This is the mail archive of the
cygwin-developers
mailing list for the Cygwin project.
Re: "C" UTF-8 trouble
On Oct 7 07:07, Andy Koppe wrote:
> 2009/10/7 Eric Blake:
> > For the problematic apps, are they checking just the environment
> > variables, or are they using setlocale(,NULL) and/or setlocale(,"") to
> > determine the current/default settings?
>
> Looking into this question, I found that for vim there's actually a
> completely different culprit: nl_langinfo(CODESET) returns "US-ASCII"
> for the C locale. (It also returns incorrect values for other
> charset-less locales.)
>
> Hence I replaced the code in nl_langinfo's CODESET case with just 'ret
> = __locale_charset()', and vim's fine!
Urgh. So we have to change nl_langinfo in newlib as well. Do we have
to return "US-ASCII" if charset is "ASCII", or is it sufficient to
return __locale_charset() as you did, thus returning "ASCII" for "ASCII"?
And what about stuff like "eucJP" vs. "EUCJP"? The charset in newlib
is always uppercase right now.
> Unfortunately that's not the case for emacs.
<insert obligatory editor dispute here>
> > Anyone using _just_ the
> > environment variables is doomed to failure. ?POSIX states:
> >
> > "If the LANG environment variable is not set or is set to the empty
> > string, the implementation-defined default locale shall be used."
> >
> > My preference would be that if the environment variables were not set when
> > cygwin1.dll started, then setlocale(,NULL) returns "C.UTF-8" rather than
> > "C".
>
> The way I understand it, setlocale(,NULL) only queries the current
> setting and has to return "C" (or "POSIX") in the initial state.
>
> But you're right regarding setlocale(,""); that could indeed return
> something else if none of the environment variables is set. From
> http://www.opengroup.org/onlinepubs/7990989775/xbd/locale.html:
>
> "All implementations define a locale as the default locale, to be
> invoked when no environment variables are set, or set to the empty
> string. This default locale can be the POSIX locale or any other,
> implementation-dependent locale."
>
> I think this a good idea, so I replaced "C" with "C.UTF-8" at the end
> of __get_locale_env. Yet emacs still doesn't behave, and digging into
> its code I found that it does indeed read the env variables directly.
> :(
>
> ;; Use the first of these three environment variables
> ;; that has a nonempty value.
> (let ((vars '("LC_ALL" "LC_CTYPE" "LANG")))
> (while (and vars
> (= 0 (length locale))) ; nil or empty string
> (setq locale (getenv (pop vars) frame)))))

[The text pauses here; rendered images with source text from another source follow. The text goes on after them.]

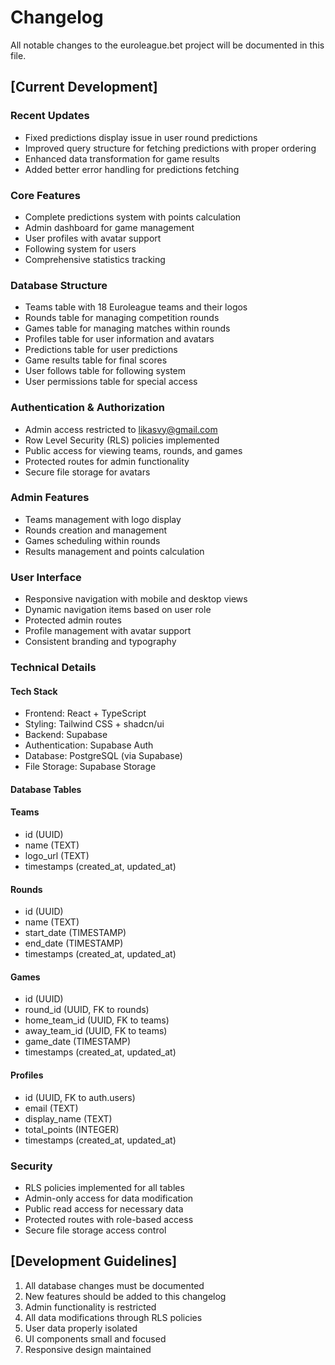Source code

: # Changelog

All notable changes to the euroleague.bet project will be documented in this file.

## [Current Development]

### Recent Updates
- Fixed predictions display issue in user round predictions
- Improved query structure for fetching predictions with proper ordering
- Enhanced data transformation for game results
- Added better error handling for predictions fetching

### Core Features
- Complete predictions system with points calculation
- Admin dashboard for game management
- User profiles with avatar support
- Following system for users
- Comprehensive statistics tracking

### Database Structure
- Teams table with 18 Euroleague teams and their logos
- Rounds table for managing competition rounds
- Games table for managing matches within rounds
- Profiles table for user information and avatars
- Predictions table for user predictions
- Game results table for final scores
- User follows table for following system
- User permissions table for special access

### Authentication & Authorization
- Admin access restricted to likasvy@gmail.com
- Row Level Security (RLS) policies implemented
- Public access for viewing teams, rounds, and games
- Protected routes for admin functionality
- Secure file storage for avatars

### Admin Features
- Teams management with logo display
- Rounds creation and management
- Games scheduling within rounds
- Results management and points calculation

### User Interface
- Responsive navigation with mobile and desktop views
- Dynamic navigation items based on user role
- Protected admin routes
- Profile management with avatar support
- Consistent branding and typography

### Technical Details

#### Tech Stack
- Frontend: React + TypeScript
- Styling: Tailwind CSS + shadcn/ui
- Backend: Supabase
- Authentication: Supabase Auth
- Database: PostgreSQL (via Supabase)
- File Storage: Supabase Storage

#### Database Tables

#### Teams
- id (UUID)
- name (TEXT)
- logo_url (TEXT)
- timestamps (created_at, updated_at)

#### Rounds
- id (UUID)
- name (TEXT)
- start_date (TIMESTAMP)
- end_date (TIMESTAMP)
- timestamps (created_at, updated_at)

#### Games
- id (UUID)
- round_id (UUID, FK to rounds)
- home_team_id (UUID, FK to teams)
- away_team_id (UUID, FK to teams)
- game_date (TIMESTAMP)
- timestamps (created_at, updated_at)

#### Profiles
- id (UUID, FK to auth.users)
- email (TEXT)
- display_name (TEXT)
- total_points (INTEGER)
- timestamps (created_at, updated_at)

### Security
- RLS policies implemented for all tables
- Admin-only access for data modification
- Public read access for necessary data
- Protected routes with role-based access
- Secure file storage access control

## [Development Guidelines]
1. All database changes must be documented
2. New features should be added to this changelog
3. Admin functionality is restricted
4. All data modifications through RLS policies
5. User data properly isolated
6. UI components small and focused
7. Responsive design maintained
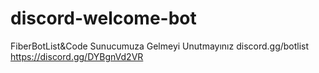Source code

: # discord-welcome-bot

FiberBotList&Code
Sunucumuza Gelmeyi Unutmayınız
discord.gg/botlist
https://discord.gg/DYBgnVd2VR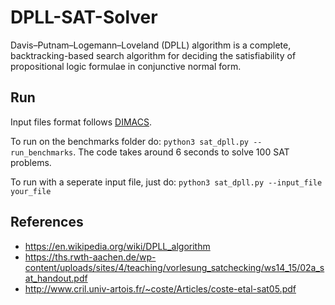 # DPLL-SAT-Solver

Davis–Putnam–Logemann–Loveland (DPLL) algorithm is a complete, backtracking-based search algorithm for deciding the satisfiability of propositional logic formulae in conjunctive normal form.

## Run

Input files format follows [DIMACS](http://www.satcompetition.org/2004/format-solvers2004.html).

To run on the benchmarks folder do:
`python3 sat_dpll.py --run_benchmarks`. The code takes around 6 seconds to solve 100 SAT problems.

To run with a seperate input file, just do:
`python3 sat_dpll.py --input_file your_file`

## References

- https://en.wikipedia.org/wiki/DPLL_algorithm
- https://ths.rwth-aachen.de/wp-content/uploads/sites/4/teaching/vorlesung_satchecking/ws14_15/02a_sat_handout.pdf
- http://www.cril.univ-artois.fr/~coste/Articles/coste-etal-sat05.pdf

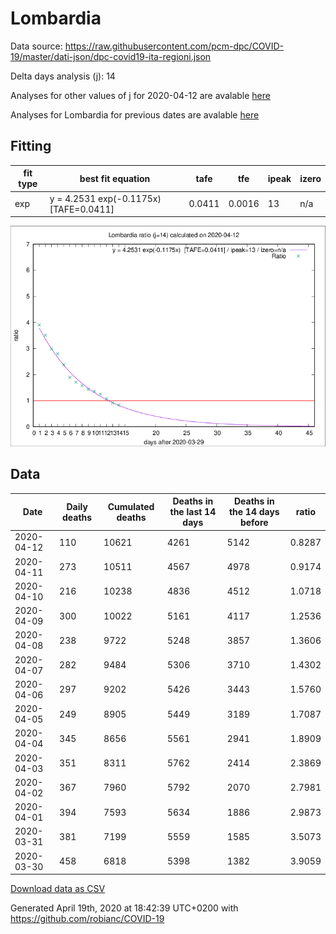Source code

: # Lombardia

Data source: https://raw.githubusercontent.com/pcm-dpc/COVID-19/master/dati-json/dpc-covid19-ita-regioni.json

Delta days analysis (j): 14

Analyses for other values of j for 2020-04-12 are avalable [here](../2020-04-12/README.md)

Analyses for Lombardia for previous dates are avalable [here](../README.md)

## Fitting 
|fit type|best fit equation|tafe|tfe|ipeak|izero|
|-------|-----|--------|------|---|---|
|exp|y = 4.2531 exp(-0.1175x)  [TAFE=0.0411]|0.0411|0.0016|13|n/a|

![Plot](COVID-19_lombardia_j14_2020-04-12.png)

## Data
|Date|Daily deaths|Cumulated deaths|Deaths in the last 14 days|Deaths in the 14 days before|ratio|
|----|----------|-----------|-------|--------------------|-----|
|2020-04-12|110|10621|4261|5142|0.8287|
|2020-04-11|273|10511|4567|4978|0.9174|
|2020-04-10|216|10238|4836|4512|1.0718|
|2020-04-09|300|10022|5161|4117|1.2536|
|2020-04-08|238|9722|5248|3857|1.3606|
|2020-04-07|282|9484|5306|3710|1.4302|
|2020-04-06|297|9202|5426|3443|1.5760|
|2020-04-05|249|8905|5449|3189|1.7087|
|2020-04-04|345|8656|5561|2941|1.8909|
|2020-04-03|351|8311|5762|2414|2.3869|
|2020-04-02|367|7960|5792|2070|2.7981|
|2020-04-01|394|7593|5634|1886|2.9873|
|2020-03-31|381|7199|5559|1585|3.5073|
|2020-03-30|458|6818|5398|1382|3.9059|

[Download data as CSV](COVID-19_lombardia_j14_2020-04-12.csv)

Generated April 19th, 2020 at 18:42:39 UTC+0200 with https://github.com/robianc/COVID-19
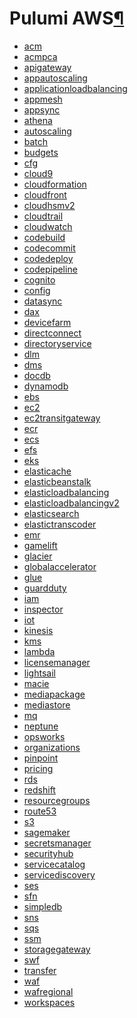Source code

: <div class="section" id="pulumi-aws">
<h1>Pulumi AWS<a class="headerlink" href="#pulumi-aws" title="Permalink to this headline">¶</a></h1>
<div class="toctree-wrapper compound">
<ul>
<li class="toctree-l1"><a class="reference internal" href="acm/">acm</a></li>
<li class="toctree-l1"><a class="reference internal" href="acmpca/">acmpca</a></li>
<li class="toctree-l1"><a class="reference internal" href="apigateway/">apigateway</a></li>
<li class="toctree-l1"><a class="reference internal" href="appautoscaling/">appautoscaling</a></li>
<li class="toctree-l1"><a class="reference internal" href="applicationloadbalancing/">applicationloadbalancing</a></li>
<li class="toctree-l1"><a class="reference internal" href="appmesh/">appmesh</a></li>
<li class="toctree-l1"><a class="reference internal" href="appsync/">appsync</a></li>
<li class="toctree-l1"><a class="reference internal" href="athena/">athena</a></li>
<li class="toctree-l1"><a class="reference internal" href="autoscaling/">autoscaling</a></li>
<li class="toctree-l1"><a class="reference internal" href="batch/">batch</a></li>
<li class="toctree-l1"><a class="reference internal" href="budgets/">budgets</a></li>
<li class="toctree-l1"><a class="reference internal" href="cfg/">cfg</a></li>
<li class="toctree-l1"><a class="reference internal" href="cloud9/">cloud9</a></li>
<li class="toctree-l1"><a class="reference internal" href="cloudformation/">cloudformation</a></li>
<li class="toctree-l1"><a class="reference internal" href="cloudfront/">cloudfront</a></li>
<li class="toctree-l1"><a class="reference internal" href="cloudhsmv2/">cloudhsmv2</a></li>
<li class="toctree-l1"><a class="reference internal" href="cloudtrail/">cloudtrail</a></li>
<li class="toctree-l1"><a class="reference internal" href="cloudwatch/">cloudwatch</a></li>
<li class="toctree-l1"><a class="reference internal" href="codebuild/">codebuild</a></li>
<li class="toctree-l1"><a class="reference internal" href="codecommit/">codecommit</a></li>
<li class="toctree-l1"><a class="reference internal" href="codedeploy/">codedeploy</a></li>
<li class="toctree-l1"><a class="reference internal" href="codepipeline/">codepipeline</a></li>
<li class="toctree-l1"><a class="reference internal" href="cognito/">cognito</a></li>
<li class="toctree-l1"><a class="reference internal" href="config/">config</a></li>
<li class="toctree-l1"><a class="reference internal" href="datasync/">datasync</a></li>
<li class="toctree-l1"><a class="reference internal" href="dax/">dax</a></li>
<li class="toctree-l1"><a class="reference internal" href="devicefarm/">devicefarm</a></li>
<li class="toctree-l1"><a class="reference internal" href="directconnect/">directconnect</a></li>
<li class="toctree-l1"><a class="reference internal" href="directoryservice/">directoryservice</a></li>
<li class="toctree-l1"><a class="reference internal" href="dlm/">dlm</a></li>
<li class="toctree-l1"><a class="reference internal" href="dms/">dms</a></li>
<li class="toctree-l1"><a class="reference internal" href="docdb/">docdb</a></li>
<li class="toctree-l1"><a class="reference internal" href="dynamodb/">dynamodb</a></li>
<li class="toctree-l1"><a class="reference internal" href="ebs/">ebs</a></li>
<li class="toctree-l1"><a class="reference internal" href="ec2/">ec2</a></li>
<li class="toctree-l1"><a class="reference internal" href="ec2transitgateway/">ec2transitgateway</a></li>
<li class="toctree-l1"><a class="reference internal" href="ecr/">ecr</a></li>
<li class="toctree-l1"><a class="reference internal" href="ecs/">ecs</a></li>
<li class="toctree-l1"><a class="reference internal" href="efs/">efs</a></li>
<li class="toctree-l1"><a class="reference internal" href="eks/">eks</a></li>
<li class="toctree-l1"><a class="reference internal" href="elasticache/">elasticache</a></li>
<li class="toctree-l1"><a class="reference internal" href="elasticbeanstalk/">elasticbeanstalk</a></li>
<li class="toctree-l1"><a class="reference internal" href="elasticloadbalancing/">elasticloadbalancing</a></li>
<li class="toctree-l1"><a class="reference internal" href="elasticloadbalancingv2/">elasticloadbalancingv2</a></li>
<li class="toctree-l1"><a class="reference internal" href="elasticsearch/">elasticsearch</a></li>
<li class="toctree-l1"><a class="reference internal" href="elastictranscoder/">elastictranscoder</a></li>
<li class="toctree-l1"><a class="reference internal" href="emr/">emr</a></li>
<li class="toctree-l1"><a class="reference internal" href="gamelift/">gamelift</a></li>
<li class="toctree-l1"><a class="reference internal" href="glacier/">glacier</a></li>
<li class="toctree-l1"><a class="reference internal" href="globalaccelerator/">globalaccelerator</a></li>
<li class="toctree-l1"><a class="reference internal" href="glue/">glue</a></li>
<li class="toctree-l1"><a class="reference internal" href="guardduty/">guardduty</a></li>
<li class="toctree-l1"><a class="reference internal" href="iam/">iam</a></li>
<li class="toctree-l1"><a class="reference internal" href="inspector/">inspector</a></li>
<li class="toctree-l1"><a class="reference internal" href="iot/">iot</a></li>
<li class="toctree-l1"><a class="reference internal" href="kinesis/">kinesis</a></li>
<li class="toctree-l1"><a class="reference internal" href="kms/">kms</a></li>
<li class="toctree-l1"><a class="reference internal" href="lambda/">lambda</a></li>
<li class="toctree-l1"><a class="reference internal" href="licensemanager/">licensemanager</a></li>
<li class="toctree-l1"><a class="reference internal" href="lightsail/">lightsail</a></li>
<li class="toctree-l1"><a class="reference internal" href="macie/">macie</a></li>
<li class="toctree-l1"><a class="reference internal" href="mediapackage/">mediapackage</a></li>
<li class="toctree-l1"><a class="reference internal" href="mediastore/">mediastore</a></li>
<li class="toctree-l1"><a class="reference internal" href="mq/">mq</a></li>
<li class="toctree-l1"><a class="reference internal" href="neptune/">neptune</a></li>
<li class="toctree-l1"><a class="reference internal" href="opsworks/">opsworks</a></li>
<li class="toctree-l1"><a class="reference internal" href="organizations/">organizations</a></li>
<li class="toctree-l1"><a class="reference internal" href="pinpoint/">pinpoint</a></li>
<li class="toctree-l1"><a class="reference internal" href="pricing/">pricing</a></li>
<li class="toctree-l1"><a class="reference internal" href="rds/">rds</a></li>
<li class="toctree-l1"><a class="reference internal" href="redshift/">redshift</a></li>
<li class="toctree-l1"><a class="reference internal" href="resourcegroups/">resourcegroups</a></li>
<li class="toctree-l1"><a class="reference internal" href="route53/">route53</a></li>
<li class="toctree-l1"><a class="reference internal" href="s3/">s3</a></li>
<li class="toctree-l1"><a class="reference internal" href="sagemaker/">sagemaker</a></li>
<li class="toctree-l1"><a class="reference internal" href="secretsmanager/">secretsmanager</a></li>
<li class="toctree-l1"><a class="reference internal" href="securityhub/">securityhub</a></li>
<li class="toctree-l1"><a class="reference internal" href="servicecatalog/">servicecatalog</a></li>
<li class="toctree-l1"><a class="reference internal" href="servicediscovery/">servicediscovery</a></li>
<li class="toctree-l1"><a class="reference internal" href="ses/">ses</a></li>
<li class="toctree-l1"><a class="reference internal" href="sfn/">sfn</a></li>
<li class="toctree-l1"><a class="reference internal" href="simpledb/">simpledb</a></li>
<li class="toctree-l1"><a class="reference internal" href="sns/">sns</a></li>
<li class="toctree-l1"><a class="reference internal" href="sqs/">sqs</a></li>
<li class="toctree-l1"><a class="reference internal" href="ssm/">ssm</a></li>
<li class="toctree-l1"><a class="reference internal" href="storagegateway/">storagegateway</a></li>
<li class="toctree-l1"><a class="reference internal" href="swf/">swf</a></li>
<li class="toctree-l1"><a class="reference internal" href="transfer/">transfer</a></li>
<li class="toctree-l1"><a class="reference internal" href="waf/">waf</a></li>
<li class="toctree-l1"><a class="reference internal" href="wafregional/">wafregional</a></li>
<li class="toctree-l1"><a class="reference internal" href="workspaces/">workspaces</a></li>
</ul>
</div>
</div>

I, too, think this is a good idea. __get_locale_env() should be changed
to return "C.UTF-8".
As for Emacs, I'm wondering if it shouldn't be changed to set its locale
according to setlocale(LC_CTYPE,NULL) instead, given what POSIX says.
It would be nice to check /etc/defaults/locale in __get_locale_env() as
well, but I'm a bit reluctant to do that. It means, every invocation of
a Cygwin process has to open that file if the environment isn't set.
Talking about performance...
Alternatively, the first invocation of Cygwin in a process tree could
try to read this file only.
For a start, here's a first untested cut at newlib's locale.c, which
allows us to add any desired mechanism to switch the default locale.
The comment is already jumping ahead ab bit...:
Index: libc/locale/locale.c
===================================================================
RCS file: /cvs/src/src/newlib/libc/locale/locale.c,v
retrieving revision 1.28
diff -u -p -r1.28 locale.c
--- libc/locale/locale.c 29 Sep 2009 19:12:28 -0000 1.28
+++ libc/locale/locale.c 7 Oct 2009 08:57:12 -0000
@@ -205,6 +205,21 @@ static char *categories[_LC_LAST] = {
};
/*
+ * Default locale per POSIX.
+ */
+#ifdef __CYGWIN__
+#define DEFAULT_LOCALE "C.UTF-8"
+#else
+#define DEFAULT_LOCALE "C"
+#endif
+/*
+ * This variable can be changed by any outside mechanism. This allows,
+ * for instance, to load the default locale from a file. On Cygwin,
+ * we're using /etc/defaults/locale for that.
+ */
+char __default_locale[ENCODING_LEN + 1] = DEFAULT_LOCALE;
+
+/*
* Current locales for each category
*/
static char current_categories[_LC_LAST][ENCODING_LEN + 1] = {
@@ -733,7 +748,7 @@ __get_locale_env(struct _reent *p, int c
/* 4. if none is set, fall to "C" */
if (env == NULL || !*env)
- env = "C";
+ env = __default_locale;
return env;
}
If you agree to this, I'll propose it on the newlib list.
Corinna
--
Corinna Vinschen Please, send mails regarding Cygwin to
Cygwin Project Co-Leader cygwin AT cygwin DOT com
Red Hat